E ancora. Se la Lega di Salvini non è del tutto sparita dalla cartina geografica della politica lo deve a un signore - che di cognome fa Vannacci - travolgente nelle urne. Cerchiamo di far ritrovare il sonno ai benpensanti che si rigirano sudati sotto le coperte arrovellandosi su come quel fascista da operetta - fra un libro autopubblicato e una tirata etnica - sia riuscito a far cassa alle urne. Togliamoli dall’angoscia: sono loro «il colpevole». Per questo non lo trovano perché, per farlo, dovrebbero guardarsi allo specchio. A creare Vannacci sono i piccoli moralizzatori indignati, quelli che ogni giorno salgono in cattedra per educare la plebaglia rozza e inquinante ad essere inclusiva ed ecologica, fra una bici, un asterisco e una «presidenta». I Vannacci del mondo esistono perché esistono loro. Una nemesi da mezzo milione di voti. Ma anche qui è puro consenso personale, una «decima» di soddisfazione per chi non sopporta la piccola pedagogia progressista.

Dall’altra parte, invece, sembra esserci più sostanza. Gli spin doctor del Pd - chissà con quanta fatica - hanno convinto Elly Schlein a deporre le supercazzole genderfluid e a parlare di sanità pubblica, Sud e lavoro («dì qualcosa di sinistra»). Ha funzionato. Così come ha funzionato la batteria di candidati riformisti come Antonio Decaro, Stefano Bonaccini e Giorgio Gori - praticamente tutti ex renziani - che hanno rastrellato voti su voti in ogni angolo delle penisola. È la solidità delle argomentazioni sociali unita alla narrazione del buon governo locale: un mix vincente che, soprattutto nel Mezzogiorno, ha colto nel segno anche grazie al combinato disposto tra eliminazione del Reddito di cittadinanza e Autonomia differenziata, una doppia zappa sui piedi - la prima sostanziale, la seconda (per ora) ideale - che il centrodestra si è inflitto senza dare ai meridionali nulla in cambio.

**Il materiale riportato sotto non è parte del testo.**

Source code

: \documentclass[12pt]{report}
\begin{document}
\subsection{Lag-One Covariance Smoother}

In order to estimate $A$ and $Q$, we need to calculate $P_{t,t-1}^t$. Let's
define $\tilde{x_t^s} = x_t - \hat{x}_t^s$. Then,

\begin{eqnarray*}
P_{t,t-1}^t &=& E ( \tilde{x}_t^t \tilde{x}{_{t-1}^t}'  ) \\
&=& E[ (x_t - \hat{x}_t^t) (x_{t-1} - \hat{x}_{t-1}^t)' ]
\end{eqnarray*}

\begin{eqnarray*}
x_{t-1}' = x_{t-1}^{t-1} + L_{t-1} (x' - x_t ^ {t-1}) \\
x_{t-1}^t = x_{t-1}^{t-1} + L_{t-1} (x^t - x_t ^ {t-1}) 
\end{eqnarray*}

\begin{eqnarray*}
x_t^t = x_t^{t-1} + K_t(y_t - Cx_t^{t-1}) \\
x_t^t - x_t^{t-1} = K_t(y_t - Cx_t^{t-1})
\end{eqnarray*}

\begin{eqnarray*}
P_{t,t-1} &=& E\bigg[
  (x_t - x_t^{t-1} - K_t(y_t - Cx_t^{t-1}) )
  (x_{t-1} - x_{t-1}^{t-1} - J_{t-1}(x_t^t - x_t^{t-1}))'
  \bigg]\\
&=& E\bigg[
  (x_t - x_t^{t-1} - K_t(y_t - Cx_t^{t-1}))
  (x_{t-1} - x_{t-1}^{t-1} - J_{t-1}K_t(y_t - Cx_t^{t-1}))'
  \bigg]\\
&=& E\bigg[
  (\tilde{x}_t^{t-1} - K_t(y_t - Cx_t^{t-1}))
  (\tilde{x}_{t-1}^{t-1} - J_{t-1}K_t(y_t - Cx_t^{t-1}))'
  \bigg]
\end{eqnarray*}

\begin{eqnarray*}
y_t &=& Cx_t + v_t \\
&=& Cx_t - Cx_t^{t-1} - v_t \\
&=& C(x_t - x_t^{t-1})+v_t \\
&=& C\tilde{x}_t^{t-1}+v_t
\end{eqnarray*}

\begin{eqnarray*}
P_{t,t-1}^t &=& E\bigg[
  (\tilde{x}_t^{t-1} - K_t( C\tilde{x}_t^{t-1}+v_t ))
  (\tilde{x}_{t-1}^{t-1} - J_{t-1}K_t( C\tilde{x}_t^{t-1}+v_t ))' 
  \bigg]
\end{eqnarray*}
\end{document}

Questo inedito esercizio di realismo, comunque, non elimina il voto ideologico che pure a sinistra resiste e che ha preso la strada dell’alleanza fra vendoliani e Verdi: hanno registrato un esaltante 6,7%, svuotando probabilmente un M5S rimasto aggrappato alla «questione morale» che però, ormai, come anche il voto barese sembra suggerire, sposta poco i consensi. In questo senso, Mimmo Lucano e Ilaria Salis sono, a sinistra, la stessa «X» di goduria che Vannacci è per gli elettori di destra: l’hanno messa soprattutto i giovani - come certifica l’analisi del voto dei fuorisede - cosa che fa certamente contenti Fratoianni e Bonelli ma che segnala un’ulteriore anomalia italiana: mentre i giovani di mezza Europa votano Le Pen o addirittura l’etno-nazionalismo tedesco di AfD, e contemporaneamente bocciano i Verdi (crollati in Germania), qui assistiamo al fenomeno opposto. Forse siamo dieci anni in ritardo. O forse, semplicemente, il governo dei sovranisti che doveva cambiare tutto (soprattutto in Europa) è appassito in una auto-normalizzazione triste che ha poco da dire agli under 30. I nazionalisti francesi, tedeschi e austriaci al potere non ci sono ancora arrivati e, dunque, la speranza di cambiamento lì è ancora forte. Da queste parti, invece, tutto è nei binari della «gestione ordinaria» e della simpatia nazionale per una leader battagliera che spera nella vittoria di Donald Trump per iniziare a fare qualcosa di destra. Generale, cosa c’è dietro la collina? Una «decima» provocatoria e, di fatto, niente più.